Tudo tem explicação - uma explicação lógica e objetiva.
Aquilo que não se sabe, nem se compreende, aquilo que não se conhece, nem se vê, seja no campo físico ou imaterial, no corpo ou na alma, decorre tão-só da nossa ignorância, ou da nossa estupidez, ou da nossa distração, ou da nossa loucura, pois estas são substâncias que existem em abundância em qualquer indivíduo, como todos já terão percebido, e sempre em elevado grau de pureza, eu diria mesmo 100% puras.
Se não for numas coisas, noutras será com certeza.
De estúpido, louco, burro e distraído todos temos muito e em permanência.
(Apesar de dizer ‘todos’, falo apenas por mim, claro. Sem ofensa. É uma figura de estilo.)
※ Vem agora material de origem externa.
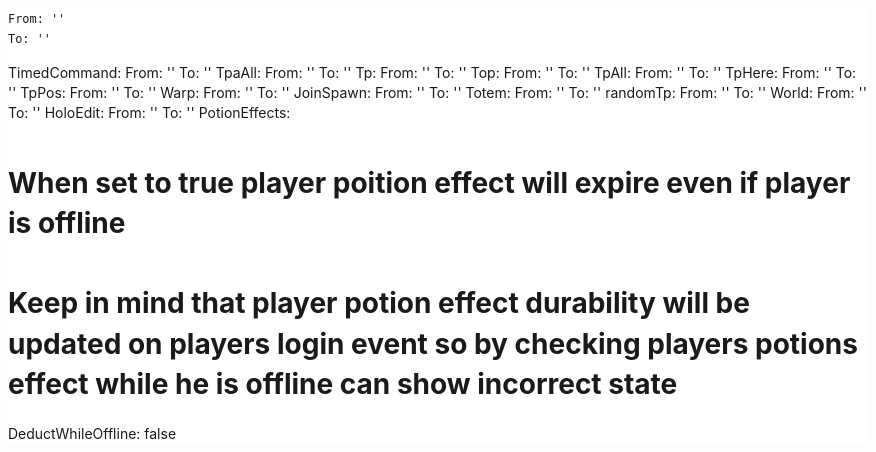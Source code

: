     From: ''
    To: ''
  TimedCommand:
    From: ''
    To: ''
  TpaAll:
    From: ''
    To: ''
  Tp:
    From: ''
    To: ''
  Top:
    From: ''
    To: ''
  TpAll:
    From: ''
    To: ''
  TpHere:
    From: ''
    To: ''
  TpPos:
    From: ''
    To: ''
  Warp:
    From: ''
    To: ''
  JoinSpawn:
    From: ''
    To: ''
  Totem:
    From: ''
    To: ''
  randomTp:
    From: ''
    To: ''
  World:
    From: ''
    To: ''
  HoloEdit:
    From: ''
    To: ''
PotionEffects:
  # When set to true player poition effect will expire even if player is offline
  # Keep in mind that player potion effect durability will be updated on players login event so by checking players potions effect while he is offline can show incorrect state
  DeductWhileOffline: false
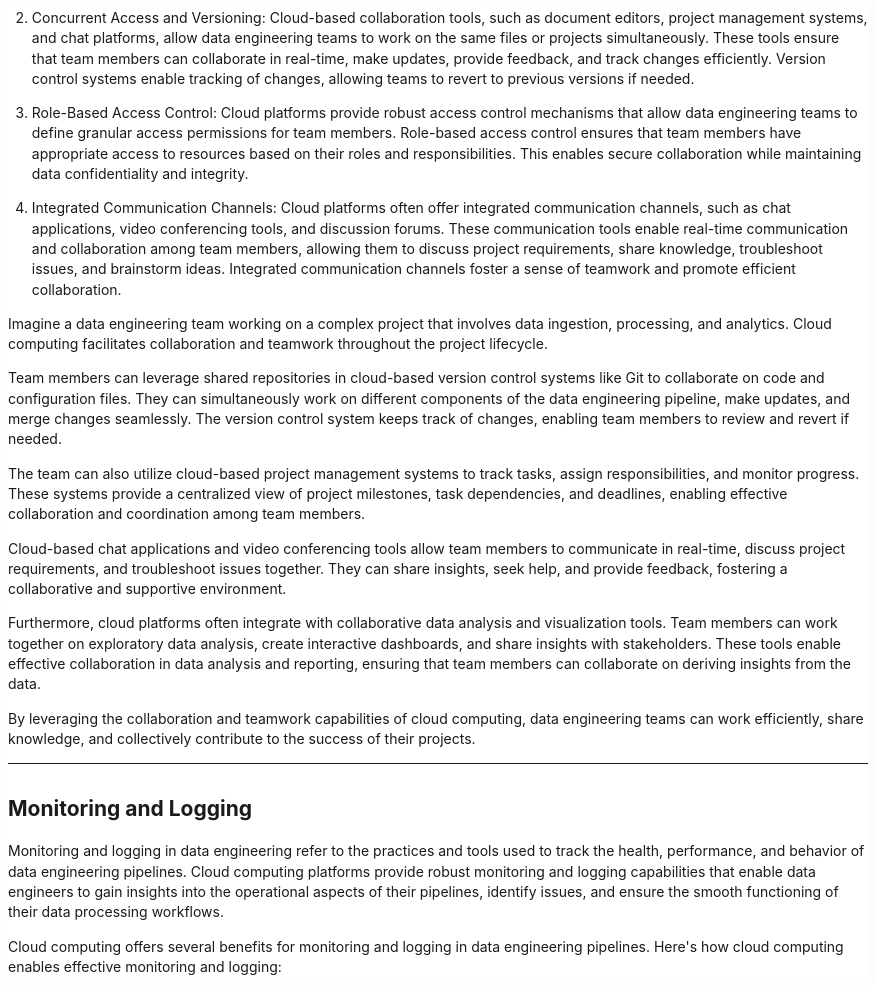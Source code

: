2. Concurrent Access and Versioning: Cloud-based collaboration tools, such as document editors, project management systems, and chat platforms, allow data engineering teams to work on the same files or projects simultaneously. These tools ensure that team members can collaborate in real-time, make updates, provide feedback, and track changes efficiently. Version control systems enable tracking of changes, allowing teams to revert to previous versions if needed.

3. Role-Based Access Control: Cloud platforms provide robust access control mechanisms that allow data engineering teams to define granular access permissions for team members. Role-based access control ensures that team members have appropriate access to resources based on their roles and responsibilities. This enables secure collaboration while maintaining data confidentiality and integrity.

4. Integrated Communication Channels: Cloud platforms often offer integrated communication channels, such as chat applications, video conferencing tools, and discussion forums. These communication tools enable real-time communication and collaboration among team members, allowing them to discuss project requirements, share knowledge, troubleshoot issues, and brainstorm ideas. Integrated communication channels foster a sense of teamwork and promote efficient collaboration.

Imagine a data engineering team working on a complex project that involves data ingestion, processing, and analytics. Cloud computing facilitates collaboration and teamwork throughout the project lifecycle.

Team members can leverage shared repositories in cloud-based version control systems like Git to collaborate on code and configuration files. They can simultaneously work on different components of the data engineering pipeline, make updates, and merge changes seamlessly. The version control system keeps track of changes, enabling team members to review and revert if needed.

The team can also utilize cloud-based project management systems to track tasks, assign responsibilities, and monitor progress. These systems provide a centralized view of project milestones, task dependencies, and deadlines, enabling effective collaboration and coordination among team members.

Cloud-based chat applications and video conferencing tools allow team members to communicate in real-time, discuss project requirements, and troubleshoot issues together. They can share insights, seek help, and provide feedback, fostering a collaborative and supportive environment.

Furthermore, cloud platforms often integrate with collaborative data analysis and visualization tools. Team members can work together on exploratory data analysis, create interactive dashboards, and share insights with stakeholders. These tools enable effective collaboration in data analysis and reporting, ensuring that team members can collaborate on deriving insights from the data.

By leveraging the collaboration and teamwork capabilities of cloud computing, data engineering teams can work efficiently, share knowledge, and collectively contribute to the success of their projects.

___

## Monitoring and Logging
Monitoring and logging in data engineering refer to the practices and tools used to track the health, performance, and behavior of data engineering pipelines. Cloud computing platforms provide robust monitoring and logging capabilities that enable data engineers to gain insights into the operational aspects of their pipelines, identify issues, and ensure the smooth functioning of their data processing workflows.

Cloud computing offers several benefits for monitoring and logging in data engineering pipelines. Here's how cloud computing enables effective monitoring and logging:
A vida, de facto, não é simples.
Podia ser, devia ser, mas não é.
A vida é complexa e cheia de merdas e de porcarias que nos chateiam constantemente e nos atiram uns contra os outros por tudo e por nada, da causa mais nobre à mais abjeta, sempre com uma brutal confusão latente entre uma e outra - o bem e o mal, o certo e o errado, o sóbrio e o ébrio, a verdade e a mentira, o autêntico e o fingido, a vida e a morte -, mantendo-nos num estado diário de guerra e paz connosco e com os nossos semelhantes, com os bichos e com as pedras do caminho, com o tempo e com o espaço, com tudo o que há e tudo o que não há, isto conforme a hora e a toada do espírito, que tanto acorda para rir como para mandar vir, de modo que o mais fácil é mesmo resumir tudo o que se puder a mistério.
Já dizia o meu pai…
Lá dentro, dentro do mistério, cabe o universo inteiro, o seu contrário e o seu resto também e ele anula na perfeição o vigor das explicações que ninguém quer conhecer, nomeadamente quando ultrapassam a lógica e a objetividade com a sua nudez, a sua crueza, o seu descaramento, o seu ultraje, a sua transparência. Ou seja: Puta que pariu o mundo sempre que mostra aquilo que de facto sou, que não é nada de especial, qualquer coisa como 65% de oxigénio, 18% de carbono, 10,2% de hidrogénio, 3,1% de nitrogénio, 1,6% de cálcio, 1,2% de fósforo, 0,4% de potássio, mais não sei que percentagem residual de enxofre, sódio, magnésio e cloro.
Que faço eu com isto?
Para que me servem estes elementos sem o mistério?
Servirão para adubar a terra, com certeza, mas até lá abro os braços à vida e digo aqui em alta voz, aqui perante vós:
Venha a mim o amor para sempre e a saudade sem fim.
Venha a poesia, a música, a arte e a filosofia.
Venha a dor de sentir e a alegria de partir.
Venham as estações do ano e todos os perigos do mundo.
Venha também o medo e a coragem de ser e estar.
Venha o sonho e a solidão.
Venha a esperança e o seu inverso.
Venha Deus, todos os santos e o Diabo a quatro também.
E venham os anjos, os feiticeiros, as bruxas e os videntes, venham as cartomantes e os prestidigitadores.
Venha o horror da espécie e a possibilidade da sua salvação.
Venha o pão e o vinho.
Venha o excesso e a euforia.
Venha o sono profundo depois da jornada e a luz do novo dia para seguir viagem.
E por aqui me fico nesta manifestação conjunta de burrice, estupidez, loucura e distração.